What is required: Repeat each record word for word. Leave nothing out.

Data extracted from a collection:

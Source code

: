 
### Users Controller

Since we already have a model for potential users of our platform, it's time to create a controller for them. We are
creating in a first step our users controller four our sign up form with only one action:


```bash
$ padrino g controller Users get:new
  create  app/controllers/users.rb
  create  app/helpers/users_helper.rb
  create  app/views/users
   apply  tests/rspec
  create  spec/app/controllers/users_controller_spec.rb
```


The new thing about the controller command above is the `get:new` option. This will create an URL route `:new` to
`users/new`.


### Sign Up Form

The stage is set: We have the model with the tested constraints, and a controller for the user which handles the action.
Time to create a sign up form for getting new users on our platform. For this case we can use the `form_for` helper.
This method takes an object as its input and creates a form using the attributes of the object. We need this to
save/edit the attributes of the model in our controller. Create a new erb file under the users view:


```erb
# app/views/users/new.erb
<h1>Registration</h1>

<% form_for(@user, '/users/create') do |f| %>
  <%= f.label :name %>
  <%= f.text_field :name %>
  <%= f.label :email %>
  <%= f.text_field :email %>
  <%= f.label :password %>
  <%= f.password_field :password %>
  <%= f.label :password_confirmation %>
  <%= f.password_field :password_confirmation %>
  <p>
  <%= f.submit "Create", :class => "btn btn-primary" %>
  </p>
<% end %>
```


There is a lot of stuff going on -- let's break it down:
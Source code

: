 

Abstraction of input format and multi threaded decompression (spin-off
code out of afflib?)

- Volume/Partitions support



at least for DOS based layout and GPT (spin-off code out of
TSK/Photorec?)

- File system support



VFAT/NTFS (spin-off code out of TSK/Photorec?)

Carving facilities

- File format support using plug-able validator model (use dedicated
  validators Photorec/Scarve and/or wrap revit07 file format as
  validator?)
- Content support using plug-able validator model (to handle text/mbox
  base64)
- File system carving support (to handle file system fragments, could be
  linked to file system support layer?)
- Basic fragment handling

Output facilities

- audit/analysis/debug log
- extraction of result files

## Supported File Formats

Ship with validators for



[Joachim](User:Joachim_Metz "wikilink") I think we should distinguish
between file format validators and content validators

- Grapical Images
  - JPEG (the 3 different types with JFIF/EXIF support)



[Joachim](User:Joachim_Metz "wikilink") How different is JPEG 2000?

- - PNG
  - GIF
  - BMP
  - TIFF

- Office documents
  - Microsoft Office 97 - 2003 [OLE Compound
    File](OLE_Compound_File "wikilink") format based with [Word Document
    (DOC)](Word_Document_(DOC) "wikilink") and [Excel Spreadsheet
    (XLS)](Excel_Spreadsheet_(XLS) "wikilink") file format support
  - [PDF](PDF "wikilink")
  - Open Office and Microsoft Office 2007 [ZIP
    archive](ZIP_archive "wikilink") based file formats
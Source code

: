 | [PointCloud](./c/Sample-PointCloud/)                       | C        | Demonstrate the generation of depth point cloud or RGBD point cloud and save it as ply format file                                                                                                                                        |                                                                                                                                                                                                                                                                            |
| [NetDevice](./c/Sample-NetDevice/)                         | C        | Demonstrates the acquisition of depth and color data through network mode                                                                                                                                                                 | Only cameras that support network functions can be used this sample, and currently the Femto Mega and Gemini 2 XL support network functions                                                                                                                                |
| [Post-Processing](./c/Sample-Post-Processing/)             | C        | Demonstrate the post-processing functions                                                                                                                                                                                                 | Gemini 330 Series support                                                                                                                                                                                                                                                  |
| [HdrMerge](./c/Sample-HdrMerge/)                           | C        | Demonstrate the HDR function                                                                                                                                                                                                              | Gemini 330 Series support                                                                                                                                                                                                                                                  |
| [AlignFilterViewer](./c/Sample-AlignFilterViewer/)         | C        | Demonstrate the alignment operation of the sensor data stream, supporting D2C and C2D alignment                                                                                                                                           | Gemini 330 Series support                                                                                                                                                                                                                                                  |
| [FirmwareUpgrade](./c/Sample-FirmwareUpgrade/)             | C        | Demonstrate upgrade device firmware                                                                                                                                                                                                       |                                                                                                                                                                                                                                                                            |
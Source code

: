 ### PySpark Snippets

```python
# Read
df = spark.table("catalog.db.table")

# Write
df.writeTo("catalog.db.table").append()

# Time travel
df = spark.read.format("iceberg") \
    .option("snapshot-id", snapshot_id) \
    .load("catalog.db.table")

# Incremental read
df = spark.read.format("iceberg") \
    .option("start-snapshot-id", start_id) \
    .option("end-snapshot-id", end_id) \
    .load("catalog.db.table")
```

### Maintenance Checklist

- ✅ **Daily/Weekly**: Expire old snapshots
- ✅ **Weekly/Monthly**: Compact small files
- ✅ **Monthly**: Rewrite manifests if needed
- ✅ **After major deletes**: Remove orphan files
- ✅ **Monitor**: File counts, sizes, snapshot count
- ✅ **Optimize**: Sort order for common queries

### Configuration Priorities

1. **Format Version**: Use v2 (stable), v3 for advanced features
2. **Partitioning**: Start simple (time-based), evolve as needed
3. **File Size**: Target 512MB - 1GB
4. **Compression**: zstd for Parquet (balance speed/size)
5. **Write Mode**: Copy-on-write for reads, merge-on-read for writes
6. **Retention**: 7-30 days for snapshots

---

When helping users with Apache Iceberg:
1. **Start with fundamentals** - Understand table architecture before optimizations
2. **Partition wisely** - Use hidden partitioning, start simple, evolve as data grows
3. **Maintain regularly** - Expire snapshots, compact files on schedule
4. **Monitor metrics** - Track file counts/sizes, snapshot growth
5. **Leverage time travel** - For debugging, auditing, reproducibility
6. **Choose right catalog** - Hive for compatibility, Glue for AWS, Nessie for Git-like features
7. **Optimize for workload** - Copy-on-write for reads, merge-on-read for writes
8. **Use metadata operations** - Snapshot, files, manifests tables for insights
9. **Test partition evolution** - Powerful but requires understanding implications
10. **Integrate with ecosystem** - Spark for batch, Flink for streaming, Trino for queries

Your response:
Source code

: 
### Users Controller

Since we already have a model for potential users of our platform, it's time to create a controller for them. We are
creating in a first step our users controller four our sign up form with only one action:


```bash
$ padrino g controller Users get:new
  create  app/controllers/users.rb
  create  app/helpers/users_helper.rb
  create  app/views/users
   apply  tests/rspec
  create  spec/app/controllers/users_controller_spec.rb
```


The new thing about the controller command above is the `get:new` option. This will create an URL route `:new` to
`users/new`.


### Sign Up Form

The stage is set: We have the model with the tested constraints, and a controller for the user which handles the action.
Time to create a sign up form for getting new users on our platform. For this case we can use the `form_for` helper.
This method takes an object as its input and creates a form using the attributes of the object. We need this to
save/edit the attributes of the model in our controller. Create a new erb file under the users view:


```erb
# app/views/users/new.erb
<h1>Registration</h1>

<% form_for(@user, '/users/create') do |f| %>
  <%= f.label :name %>
  <%= f.text_field :name %>
  <%= f.label :email %>
  <%= f.text_field :email %>
  <%= f.label :password %>
  <%= f.password_field :password %>
  <%= f.label :password_confirmation %>
  <%= f.password_field :password_confirmation %>
  <p>
  <%= f.submit "Create", :class => "btn btn-primary" %>
  </p>
<% end %>
```


There is a lot of stuff going on -- let's break it down:
Source code

: 

Abstraction of input format and multi threaded decompression (spin-off
code out of afflib?)

- Volume/Partitions support



at least for DOS based layout and GPT (spin-off code out of
TSK/Photorec?)

- File system support



VFAT/NTFS (spin-off code out of TSK/Photorec?)

Carving facilities

- File format support using plug-able validator model (use dedicated
  validators Photorec/Scarve and/or wrap revit07 file format as
  validator?)
- Content support using plug-able validator model (to handle text/mbox
  base64)
- File system carving support (to handle file system fragments, could be
  linked to file system support layer?)
- Basic fragment handling

Output facilities

- audit/analysis/debug log
- extraction of result files

## Supported File Formats

Ship with validators for



[Joachim](User:Joachim_Metz "wikilink") I think we should distinguish
between file format validators and content validators

- Grapical Images
  - JPEG (the 3 different types with JFIF/EXIF support)



[Joachim](User:Joachim_Metz "wikilink") How different is JPEG 2000?

- - PNG
  - GIF
  - BMP
  - TIFF

- Office documents
  - Microsoft Office 97 - 2003 [OLE Compound
    File](OLE_Compound_File "wikilink") format based with [Word Document
    (DOC)](Word_Document_(DOC) "wikilink") and [Excel Spreadsheet
    (XLS)](Excel_Spreadsheet_(XLS) "wikilink") file format support
  - [PDF](PDF "wikilink")
  - Open Office and Microsoft Office 2007 [ZIP
    archive](ZIP_archive "wikilink") based file formats
Source code

: | [PointCloud](./c/Sample-PointCloud/)                       | C        | Demonstrate the generation of depth point cloud or RGBD point cloud and save it as ply format file                                                                                                                                        |                                                                                                                                                                                                                                                                            |
| [NetDevice](./c/Sample-NetDevice/)                         | C        | Demonstrates the acquisition of depth and color data through network mode                                                                                                                                                                 | Only cameras that support network functions can be used this sample, and currently the Femto Mega and Gemini 2 XL support network functions                                                                                                                                |
| [Post-Processing](./c/Sample-Post-Processing/)             | C        | Demonstrate the post-processing functions                                                                                                                                                                                                 | Gemini 330 Series support                                                                                                                                                                                                                                                  |
| [HdrMerge](./c/Sample-HdrMerge/)                           | C        | Demonstrate the HDR function                                                                                                                                                                                                              | Gemini 330 Series support                                                                                                                                                                                                                                                  |
| [AlignFilterViewer](./c/Sample-AlignFilterViewer/)         | C        | Demonstrate the alignment operation of the sensor data stream, supporting D2C and C2D alignment                                                                                                                                           | Gemini 330 Series support                                                                                                                                                                                                                                                  |
| [FirmwareUpgrade](./c/Sample-FirmwareUpgrade/)             | C        | Demonstrate upgrade device firmware                                                                                                                                                                                                       |                                                                                                                                                                                                                                                                            |
Source code

: ### PySpark Snippets

```python
# Read
df = spark.table("catalog.db.table")

# Write
df.writeTo("catalog.db.table").append()

# Time travel
df = spark.read.format("iceberg") \
    .option("snapshot-id", snapshot_id) \
    .load("catalog.db.table")

# Incremental read
df = spark.read.format("iceberg") \
    .option("start-snapshot-id", start_id) \
    .option("end-snapshot-id", end_id) \
    .load("catalog.db.table")
```

### Maintenance Checklist

- ✅ **Daily/Weekly**: Expire old snapshots
- ✅ **Weekly/Monthly**: Compact small files
- ✅ **Monthly**: Rewrite manifests if needed
- ✅ **After major deletes**: Remove orphan files
- ✅ **Monitor**: File counts, sizes, snapshot count
- ✅ **Optimize**: Sort order for common queries

### Configuration Priorities

1. **Format Version**: Use v2 (stable), v3 for advanced features
2. **Partitioning**: Start simple (time-based), evolve as needed
3. **File Size**: Target 512MB - 1GB
4. **Compression**: zstd for Parquet (balance speed/size)
5. **Write Mode**: Copy-on-write for reads, merge-on-read for writes
6. **Retention**: 7-30 days for snapshots

---

When helping users with Apache Iceberg:
1. **Start with fundamentals** - Understand table architecture before optimizations
2. **Partition wisely** - Use hidden partitioning, start simple, evolve as data grows
3. **Maintain regularly** - Expire snapshots, compact files on schedule
4. **Monitor metrics** - Track file counts/sizes, snapshot growth
5. **Leverage time travel** - For debugging, auditing, reproducibility
6. **Choose right catalog** - Hive for compatibility, Glue for AWS, Nessie for Git-like features
7. **Optimize for workload** - Copy-on-write for reads, merge-on-read for writes
8. **Use metadata operations** - Snapshot, files, manifests tables for insights
9. **Test partition evolution** - Powerful but requires understanding implications
10. **Integrate with ecosystem** - Spark for batch, Flink for streaming, Trino for queries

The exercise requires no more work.